Michigan’s Wealthiest County Sees ‘Seismic’ 77% Increase in Poverty During Great Recession

“It’s not somebody in the deepest part of Detroit or Pontiac,” said former marketing manager for Fortune 500 companies who found herself unemployed and homeless. “It’s somebody standing next to you in the grocery store who can’t afford the broccoli.”

A new report shows a "seismic shift" in poverty from urban areas to suburbs, including communities in affluent Oakland County. (Patch file photo)
A new report shows a "seismic shift" in poverty from urban areas to suburbs, including communities in affluent Oakland County. (Patch file photo)

A new report shows that suburban residents are increasingly becoming mired in poverty, a “seismic shift” that challenges assumptions about where poor people now live, Lighthouse of Oakland County CEO and President John Ziraldo said.

His agency’s report, “Combating Poverty in Oakland County” shows that poverty grew 77 percent during the Great Recession years of 2005-2012, resulting in more than 118,000 residents – 37,184 of them children – in Oakland County living at or below the federal poverty guideline.

Lighthouse opened a center in Pontiac 42 years ago to deliver services to urban residents.

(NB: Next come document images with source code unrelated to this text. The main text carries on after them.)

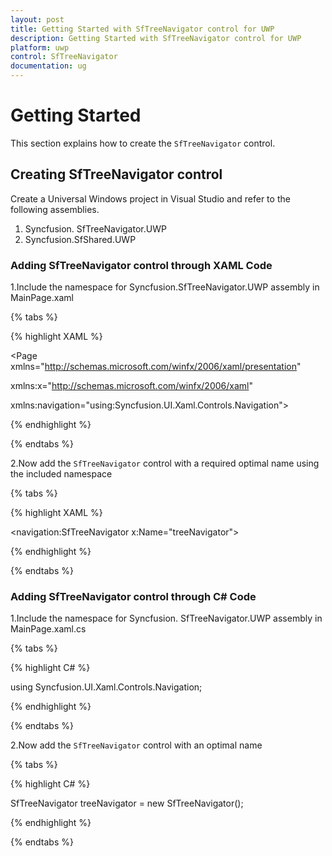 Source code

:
 ```yaml
---
layout: post
title: Getting Started with SfTreeNavigator control for UWP
description: Getting Started with SfTreeNavigator control for UWP
platform: uwp
control: SfTreeNavigator
documentation: ug
---
```


# Getting Started

This section explains how to create the `SfTreeNavigator` control.

## Creating SfTreeNavigator control

Create a Universal Windows project in Visual Studio and refer to the following assemblies.

1. Syncfusion. SfTreeNavigator.UWP
2. Syncfusion.SfShared.UWP

### Adding SfTreeNavigator control through XAML Code

1.Include the namespace for Syncfusion.SfTreeNavigator.UWP assembly in MainPage.xaml

{% tabs %}

{% highlight XAML %}

<Page xmlns="http://schemas.microsoft.com/winfx/2006/xaml/presentation"

xmlns:x="http://schemas.microsoft.com/winfx/2006/xaml"

xmlns:navigation="using:Syncfusion.UI.Xaml.Controls.Navigation">

{% endhighlight %}

{% endtabs %}

2.Now add the `SfTreeNavigator` control with a required optimal name using the included namespace

{% tabs %}

{% highlight XAML %}

<navigation:SfTreeNavigator x:Name="treeNavigator">

{% endhighlight %}

{% endtabs %}

### Adding SfTreeNavigator control through C# Code

1.Include the namespace for Syncfusion. SfTreeNavigator.UWP assembly in MainPage.xaml.cs

{% tabs %}

{% highlight C# %}

using Syncfusion.UI.Xaml.Controls.Navigation;

{% endhighlight %}

{% endtabs %}

2.Now add the `SfTreeNavigator` control with an optimal name 

{% tabs %}

{% highlight C# %}

SfTreeNavigator treeNavigator = new SfTreeNavigator();

{% endhighlight %}

{% endtabs %}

It wasn’t surprising that poverty there increased 49 percent during the recession years, social service providers said in announcing the findings in the report, but simultaneous 76 percent increase in suburban communities shows the “place” of poverty has changed and become more suburban.

Lighthouse is now serving clients from the majority of communities throughout the county's 908 square miles.  

From 2009-2013, the number of clients served from communities in south and west Oakland County grew by 200 percent or more.  

Farmington, Novi, Clawson, Royal Oak, Madison Heights, Ferndale, Berkley, Southfield, Hazel Park, Franklin, Wixom and Walled Lake were among the suburbs with the fastest growing population of clients seeking Lighthouse services.  

The report mirrors a national trend of increasing suburban poverty documented in The Brookings Institution's report Confronting Suburban Poverty in America, published in 2013.

Gilda Jacobs, a former state senator from Huntington Woods and now president of the Michigan League for Public Policy, said during a news conference announcing the report that its findings are  mind-numbing” for affluent suburban residents who have been oblivious to poverty in their back yards, the Detroit Free Press reports.

Immediate steps that can be taken to help alleviate poverty include restoring the earned-income tax credit to assist the working poor who are under-employed and increasing the minimum wage, Jacobs said.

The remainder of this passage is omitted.